Nach der Enthüllung über ein Treffen radikaler Rechter in Potsdam hat Vizekanzler Robert Habeck eindringlich vor der AfD gewarnt. «Es geht den Rechtsautoritären um einen Angriff auf das Wesen der Republik», sagte der Grünen-Politiker dem Magazin «Stern». «Wer die Demokratie zersetzen will, muss mit den Mitteln des Rechtsstaats zur Rechenschaft gezogen werden.» SPD-Chef Lars Klingbeil nannte AfD-Chefin Alice Weidel am Mittwoch bei ntv «eine Rechtsextreme». Bundeskanzler Olaf Scholz dankte den Zehntausenden, die seit Tagen vielerorts gegen rechts demonstrieren.
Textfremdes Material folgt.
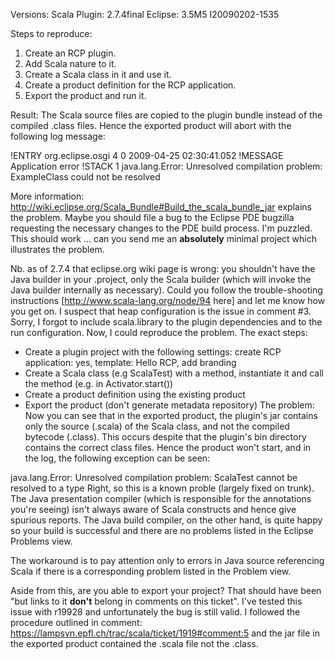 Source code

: Versions:
Scala Plugin: 2.7.4final
Eclipse: 3.5M5 I20090202-1535

Steps to reproduce:
1. Create an RCP plugin.
2. Add Scala nature to it.
3. Create a Scala class in it and use it.
4. Create a product definition for the RCP application.
5. Export the product and run it.

Result:
The Scala source files are copied to the plugin bundle instead of the compiled .class files. Hence the exported product will abort with the following log message:

!ENTRY org.eclipse.osgi 4 0 2009-04-25 02:30:41.052
!MESSAGE Application error
!STACK 1
java.lang.Error: Unresolved compilation problem:
ExampleClass could not be resolved

More information:
http://wiki.eclipse.org/Scala_Bundle#Build_the_scala_bundle_jar explains the problem. Maybe you should file a bug to the Eclipse PDE bugzilla requesting the necessary changes to the PDE build process.
I'm puzzled. This should work ... can you send me an **absolutely** minimal project which illustrates the problem.

Nb. as of 2.7.4 that eclipse.org wiki page is wrong: you shouldn't have the Java builder in your .project, only the Scala builder (which will invoke the Java builder internally as necessary).
Could you follow the trouble-shooting instructions [http://www.scala-lang.org/node/94 here] and let me know how you get on. I suspect that heap configuration is the issue in comment #3.
Sorry, I forgot to include scala.library to the plugin dependencies and to the run configuration. Now, I could reproduce the problem. The exact steps:
- Create a plugin project with the following settings: create RCP application: yes, template: Hello RCP, add branding
- Create a Scala class (e.g ScalaTest) with a method, instantiate it and call the method (e.g. in Activator.start())
- Create a product definition using the existing product
- Export the product (don't generate metadata repository)
The problem: Now you can see that in the exported product, the plugin's jar contains only the source (.scala) of the Scala class, and not the compiled bytecode (.class). This occurs despite that the plugin's bin directory contains the correct class files.
Hence the product won't start, and in the log, the following exception can be seen:

java.lang.Error: Unresolved compilation problem: 
	ScalaTest cannot be resolved to a type
Right, so this is a known proble (largely fixed on trunk). The Java presentation compiler (which is responsible for the annotations you're seeing) isn't always aware of Scala constructs and hence give spurious reports. The Java build compiler, on the other hand, is quite happy so your build is successful and there are no problems listed in the Eclipse Problems view.

The workaround is to pay attention only to errors in Java source referencing Scala if there is a corresponding problem listed in the Problem view.

Aside from this, are you able to export your project?
That should have been "but links to it **don't** belong in comments on this ticket".
I've tested this issue with r19928 and unfortunately the bug is still valid. I followed the procedure outlined in comment: https://lampsvn.epfl.ch/trac/scala/ticket/1919#comment:5 and the jar file in the exported product contained the .scala file not the .class.
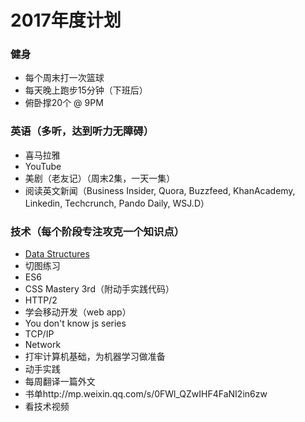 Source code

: # 2017年度计划

### 健身
* 每个周末打一次篮球
* 每天晚上跑步15分钟（下班后）
* 俯卧撑20个 @ 9PM

### 英语（多听，达到听力无障碍）
* 喜马拉雅
* YouTube
* 美剧（老友记）（周末2集，一天一集）
* 阅读英文新闻（Business Insider, Quora, Buzzfeed, KhanAcademy, Linkedin, Techcrunch, Pando Daily, WSJ.D）

### 技术（每个阶段专注攻克一个知识点）
* [Data Structures](https://www.coursera.org/specializations/data-structures-algorithms?action=enroll)
* 切图练习
* ES6
* CSS Mastery 3rd（附动手实践代码）
* HTTP/2
* 学会移动开发（web app）
* You don't know js series
* TCP/IP
* Network
* 打牢计算机基础，为机器学习做准备
* 动手实践
* 每周翻译一篇外文
* 书单http://mp.weixin.qq.com/s/0FWl_QZwIHF4FaNI2in6zw
* 看技术视频



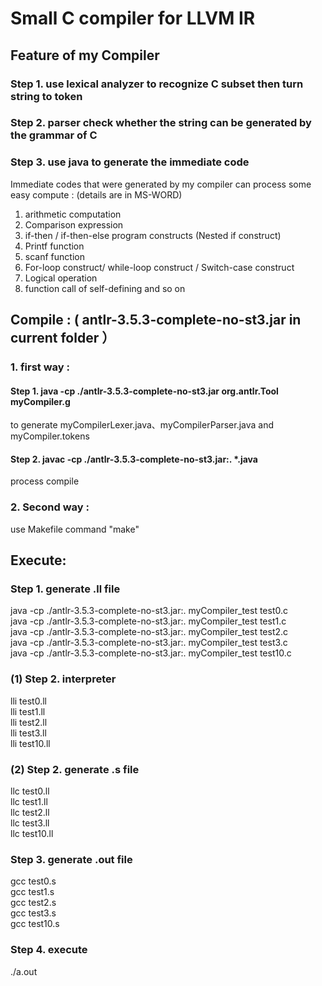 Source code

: #  Small C compiler for LLVM IR

## Feature of my Compiler
### Step 1. use lexical analyzer to recognize C subset then turn string to token  
### Step 2. parser check whether the string can be generated by the grammar of C    
### Step 3. use java to generate the immediate code  
Immediate codes that were generated by my compiler can process some easy compute : (details are in MS-WORD)  
1. arithmetic computation
2. Comparison expression  
3. if-then / if-then-else program constructs (Nested if construct)  
4. Printf function
5. scanf function
6. For-loop construct/ while-loop construct / Switch-case construct  
7. Logical operation
8. function call of self-defining and so on  


## Compile : ( antlr-3.5.3-complete-no-st3.jar in current folder ）
### 1. first way :  
#### Step 1.  java -cp ./antlr-3.5.3-complete-no-st3.jar org.antlr.Tool myCompiler.g   
to generate myCompilerLexer.java、myCompilerParser.java and myCompiler.tokens  
#### Step 2.  javac -cp ./antlr-3.5.3-complete-no-st3.jar:. *.java 
process compile
### 2. Second way :  
use Makefile command "make"  

## Execute:
### Step 1. generate .ll file
java -cp ./antlr-3.5.3-complete-no-st3.jar:. myCompiler_test test0.c  
java -cp ./antlr-3.5.3-complete-no-st3.jar:. myCompiler_test test1.c  
java -cp ./antlr-3.5.3-complete-no-st3.jar:. myCompiler_test test2.c  
java -cp ./antlr-3.5.3-complete-no-st3.jar:. myCompiler_test test3.c  
java -cp ./antlr-3.5.3-complete-no-st3.jar:. myCompiler_test test10.c  
### (1) Step 2. interpreter
lli test0.ll  
lli test1.ll  
lli test2.ll  
lli test3.ll  
lli test10.ll  
### (2) Step 2. generate .s file
llc test0.ll  
llc test1.ll  
llc test2.ll  
llc test3.ll  
llc test10.ll  
### Step 3. generate .out file
gcc test0.s  
gcc test1.s  
gcc test2.s  
gcc test3.s  
gcc test10.s  
### Step 4. execute
./a.out 
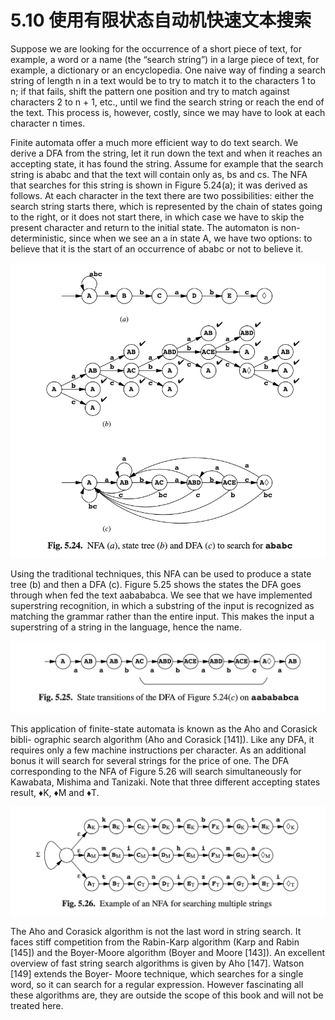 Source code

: # 5.10 使用有限状态自动机快速文本搜索

Suppose we are looking for the occurrence of a short piece of text, for example, a word or a name (the “search string”) in a large piece of text, for example, a dictionary or an encyclopedia. One naive way of finding a search string of length n in a text would be to try to match it to the characters 1 to n; if that fails, shift the pattern one position and try to match against characters 2 to n + 1, etc., until we find the search string or reach the end of the text. This process is, however, costly, since we may have to look at each character n times.

Finite automata offer a much more efficient way to do text search. We derive a DFA from the string, let it run down the text and when it reaches an accepting state, it has found the string. Assume for example that the search string is ababc and that the text will contain only as, bs and cs. The NFA that searches for this string is shown in Figure 5.24(a); it was derived as follows. At each character in the text there are two possibilities: either the search string starts there, which is represented by the chain of states going to the right, or it does not start there, in which case we have to skip the present character and return to the initial state. The automaton is non-deterministic, since when we see an a in state A, we have two options: to believe that it is the start of an occurrence of ababc or not to believe it.

![图1](../../img/5.10_1-Fig.5.24.png)

Using the traditional techniques, this NFA can be used to produce a state tree (b) and then a DFA (c). Figure 5.25 shows the states the DFA goes through when fed the text aabababca. We see that we have implemented superstring recognition, in which a substring of the input is recognized as matching the grammar rather than the entire input. This makes the input a superstring of a string in the language, hence the name.

![图2](../../img/5.10_2-Fig.5.25.png)

This application of finite-state automata is known as the Aho and Corasick bibli- ographic search algorithm (Aho and Corasick [141]). Like any DFA, it requires only a few machine instructions per character. As an additional bonus it will search for several strings for the price of one. The DFA corresponding to the NFA of Figure 5.26 will search simultaneously for Kawabata, Mishima and Tanizaki. Note that three different accepting states result, ♦K, ♦M and ♦T.

![图3](../../img/5.10_3-Fig.5.26.png)

The Aho and Corasick algorithm is not the last word in string search. It faces stiff competition from the Rabin-Karp algorithm (Karp and Rabin [145]) and the Boyer-Moore algorithm (Boyer and Moore [143]). An excellent overview of fast string search algorithms is given by Aho [147]. Watson [149] extends the Boyer- Moore technique, which searches for a single word, so it can search for a regular expression. However fascinating all these algorithms are, they are outside the scope of this book and will not be treated here.
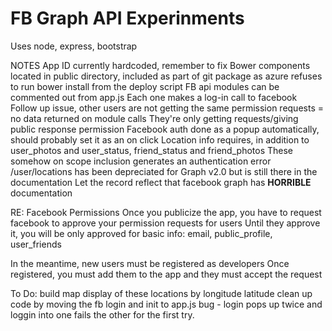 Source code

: FB Graph API Experinments
=======

Uses node, express, bootstrap

NOTES
  App ID currently hardcoded, remember to fix
  Bower components located in public directory, included as part of git package as azure refuses to run bower install from the deploy script
  FB api modules can be commented out from app.js
    Each one makes a log-in call to facebook
  Follow up issue, other users are not getting the same permission requests = no data returned on module calls
    They're only getting requests/giving public response permission
  Facebook auth done as a popup automatically, should probably set it as an on click
  Location info requires, in addition to user_photos and user_status, friend_status and friend_photos
    These somehow on scope inclusion generates an authentication error
    /user/locations has been depreciated for Graph v2.0 but is still there in the documentation
      Let the record reflect that facebook graph has **HORRIBLE** documentation

RE: Facebook Permissions
  Once you publicize the app, you have to request facebook to approve your permission requests for users
  Until they approve it, you will be only approved for basic info: email, public_profile, user_friends

  In the meantime, new users must be registered as developers
    Once registered, you must add them to the app and they must accept the request



To Do:
  build map display of these locations by longitude latitude
  clean up code by moving the fb login and init to app.js
  bug - login pops up twice and loggin into one fails the other for the first try.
Sie gingen «gegen Rassismus, Hetze und für unsere freiheitliche Demokratie» auf die Straße, schrieb der SPD-Politiker auf X, früher Twitter. «Das macht Mut und zeigt: Wir Demokratinnen und Demokraten sind viele - viel mehr als diejenigen, die spalten wollen.»

Tausende demonstrieren in Freiburg und Berlin

Auch am Mittwochabend demonstrierten mehrere Tausend Menschen in Berlin und Freiburg gegen Rechtsextremismus. Die Organisatoren der Freiburger Demonstration berichteten von 10.000 Teilnehmerinnen und Teilnehmern. Ein Sprecher der Polizei ging von 6000 bis 7000 Leuten aus. Zu der Kundgebung aufgerufen hatte ein Bündnis lokaler Partei-Jugendorganisation.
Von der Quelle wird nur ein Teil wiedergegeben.